→ Records for the exercise
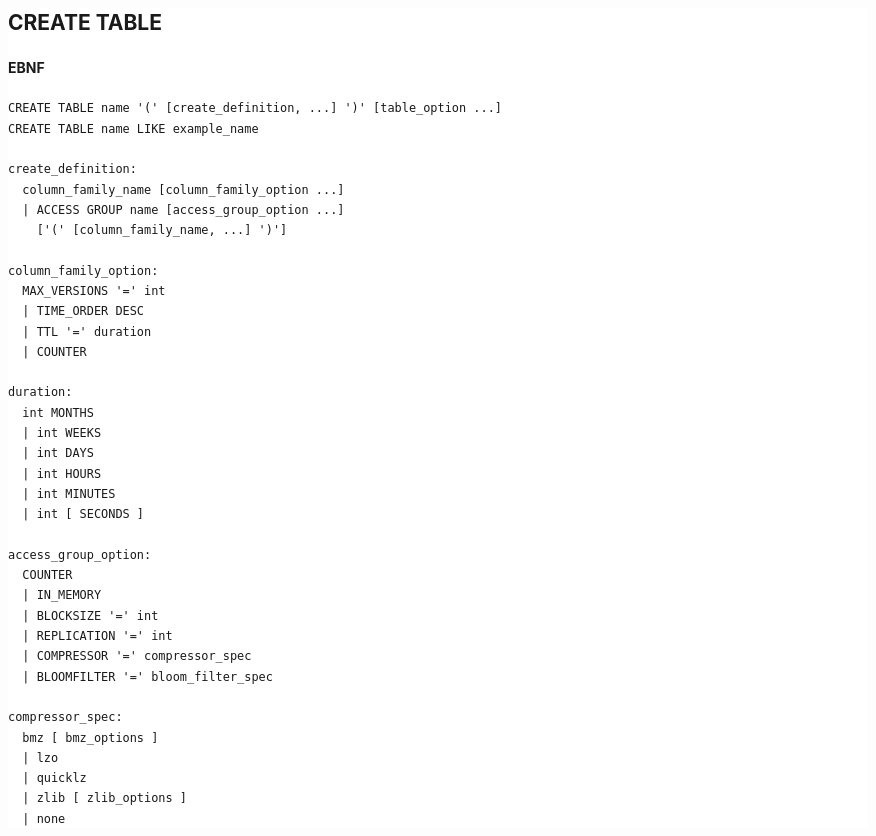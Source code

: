 CREATE TABLE
------------
#### EBNF

    CREATE TABLE name '(' [create_definition, ...] ')' [table_option ...]
    CREATE TABLE name LIKE example_name

    create_definition:
      column_family_name [column_family_option ...]
      | ACCESS GROUP name [access_group_option ...]
        ['(' [column_family_name, ...] ')']

    column_family_option:
      MAX_VERSIONS '=' int
      | TIME_ORDER DESC
      | TTL '=' duration
      | COUNTER

    duration:
      int MONTHS
      | int WEEKS
      | int DAYS
      | int HOURS
      | int MINUTES
      | int [ SECONDS ]

    access_group_option:
      COUNTER
      | IN_MEMORY
      | BLOCKSIZE '=' int
      | REPLICATION '=' int
      | COMPRESSOR '=' compressor_spec
      | BLOOMFILTER '=' bloom_filter_spec

    compressor_spec:
      bmz [ bmz_options ]
      | lzo
      | quicklz
      | zlib [ zlib_options ]
      | none
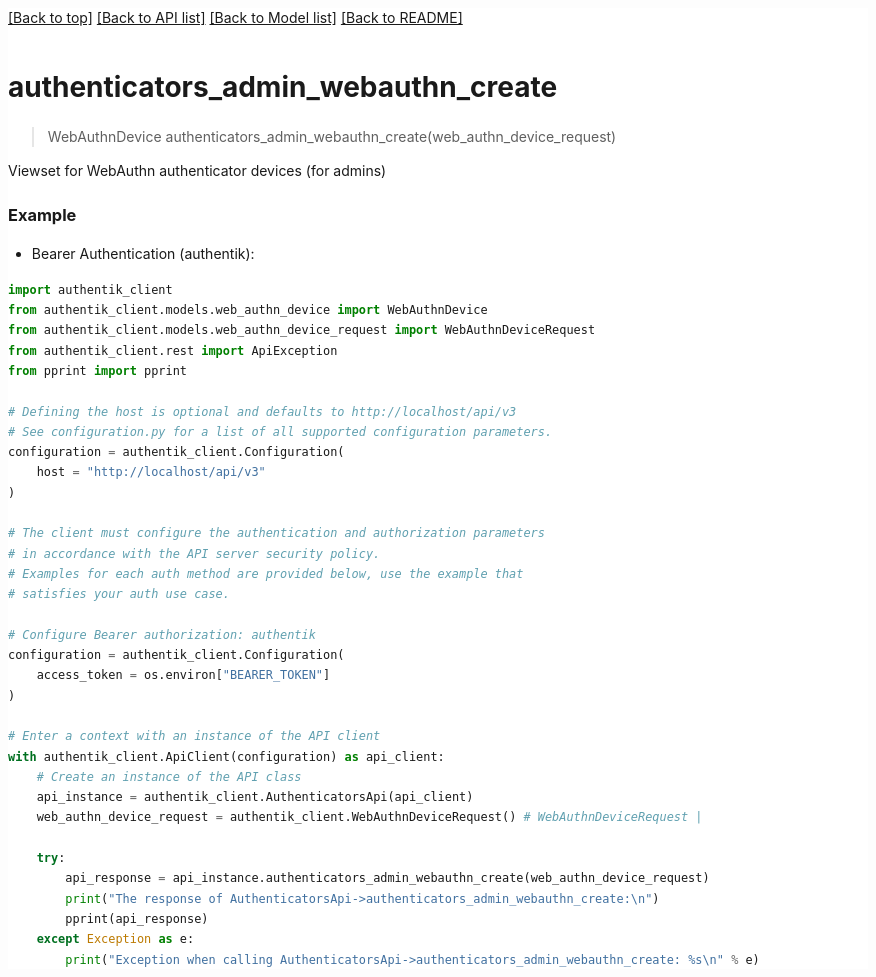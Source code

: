 [[Back to top]](#) [[Back to API list]](../README.md#documentation-for-api-endpoints) [[Back to Model list]](../README.md#documentation-for-models) [[Back to README]](../README.md)

# **authenticators_admin_webauthn_create**
> WebAuthnDevice authenticators_admin_webauthn_create(web_authn_device_request)



Viewset for WebAuthn authenticator devices (for admins)

### Example

* Bearer Authentication (authentik):

```python
import authentik_client
from authentik_client.models.web_authn_device import WebAuthnDevice
from authentik_client.models.web_authn_device_request import WebAuthnDeviceRequest
from authentik_client.rest import ApiException
from pprint import pprint

# Defining the host is optional and defaults to http://localhost/api/v3
# See configuration.py for a list of all supported configuration parameters.
configuration = authentik_client.Configuration(
    host = "http://localhost/api/v3"
)

# The client must configure the authentication and authorization parameters
# in accordance with the API server security policy.
# Examples for each auth method are provided below, use the example that
# satisfies your auth use case.

# Configure Bearer authorization: authentik
configuration = authentik_client.Configuration(
    access_token = os.environ["BEARER_TOKEN"]
)

# Enter a context with an instance of the API client
with authentik_client.ApiClient(configuration) as api_client:
    # Create an instance of the API class
    api_instance = authentik_client.AuthenticatorsApi(api_client)
    web_authn_device_request = authentik_client.WebAuthnDeviceRequest() # WebAuthnDeviceRequest | 

    try:
        api_response = api_instance.authenticators_admin_webauthn_create(web_authn_device_request)
        print("The response of AuthenticatorsApi->authenticators_admin_webauthn_create:\n")
        pprint(api_response)
    except Exception as e:
        print("Exception when calling AuthenticatorsApi->authenticators_admin_webauthn_create: %s\n" % e)
```

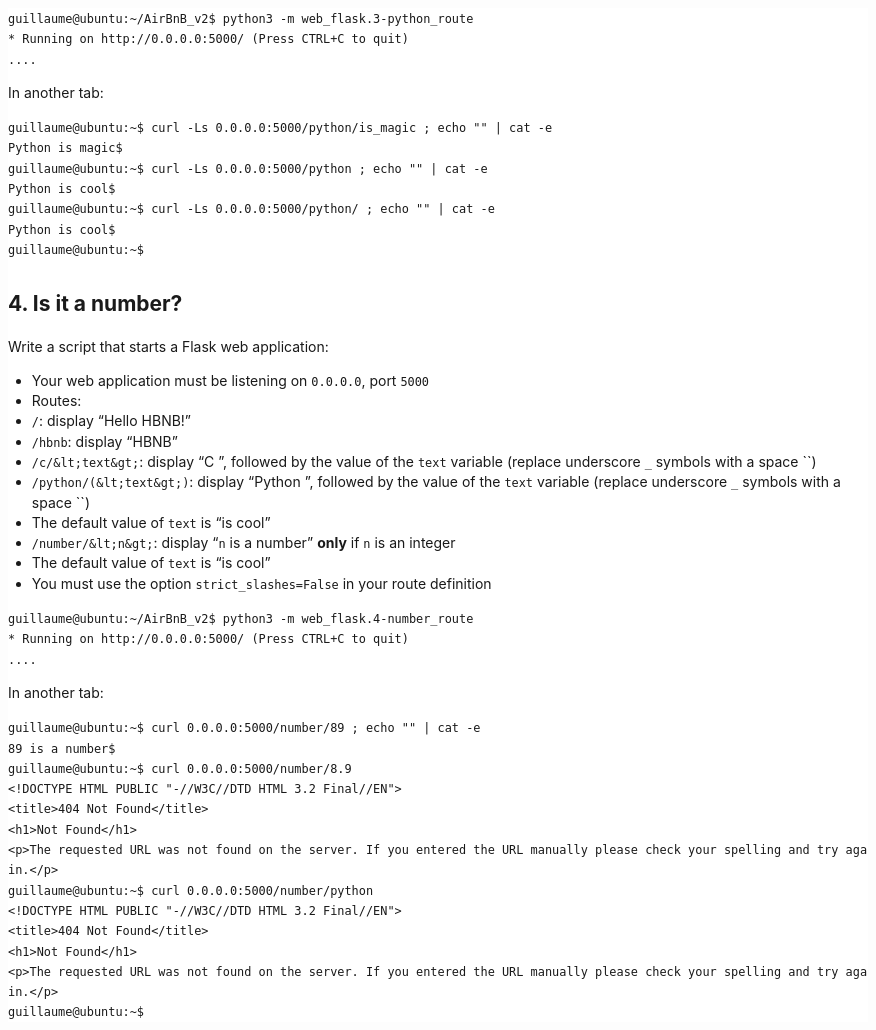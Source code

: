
 ```
guillaume@ubuntu:~/AirBnB_v2$ python3 -m web_flask.3-python_route
* Running on http://0.0.0.0:5000/ (Press CTRL+C to quit)
....
```

In another tab:

```
guillaume@ubuntu:~$ curl -Ls 0.0.0.0:5000/python/is_magic ; echo "" | cat -e
Python is magic$
guillaume@ubuntu:~$ curl -Ls 0.0.0.0:5000/python ; echo "" | cat -e
Python is cool$
guillaume@ubuntu:~$ curl -Ls 0.0.0.0:5000/python/ ; echo "" | cat -e
Python is cool$
guillaume@ubuntu:~$ 
```


## 4. Is it a number?
Write a script that starts a Flask web application:
+ Your web application must be listening on `0.0.0.0`, port `5000`
+ Routes:
+ `/`: display “Hello HBNB!”
+ `/hbnb`: display “HBNB”
+ `/c/&lt;text&gt;`: display “C ”, followed by the value of the `text` variable (replace underscore `_` symbols with a space ``)
+ `/python/(&lt;text&gt;)`: display “Python ”, followed by the value of the `text` variable (replace underscore `_` symbols with a space ``)
+ The default value of `text` is “is cool”
+ `/number/&lt;n&gt;`: display “`n` is a number” **only** if `n` is an integer
+ The default value of `text` is “is cool”
+ You must use the option `strict_slashes=False` in your route definition

```
guillaume@ubuntu:~/AirBnB_v2$ python3 -m web_flask.4-number_route
* Running on http://0.0.0.0:5000/ (Press CTRL+C to quit)
....
```

In another tab:

```
guillaume@ubuntu:~$ curl 0.0.0.0:5000/number/89 ; echo "" | cat -e
89 is a number$
guillaume@ubuntu:~$ curl 0.0.0.0:5000/number/8.9 
<!DOCTYPE HTML PUBLIC "-//W3C//DTD HTML 3.2 Final//EN">
<title>404 Not Found</title>
<h1>Not Found</h1>
<p>The requested URL was not found on the server. If you entered the URL manually please check your spelling and try again.</p>
guillaume@ubuntu:~$ curl 0.0.0.0:5000/number/python 
<!DOCTYPE HTML PUBLIC "-//W3C//DTD HTML 3.2 Final//EN">
<title>404 Not Found</title>
<h1>Not Found</h1>
<p>The requested URL was not found on the server. If you entered the URL manually please check your spelling and try again.</p>
guillaume@ubuntu:~$ 
```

→ Task statement
Starting with the first line of the records above and stopping after the line containing "column_family_name [column_family_option ...]", repeat every line exactly and leave out the pictures.

→ Task result
Source code

: CREATE TABLE
------------
#### EBNF

    CREATE TABLE name '(' [create_definition, ...] ')' [table_option ...]
    CREATE TABLE name LIKE example_name

    create_definition:
      column_family_name [column_family_option ...]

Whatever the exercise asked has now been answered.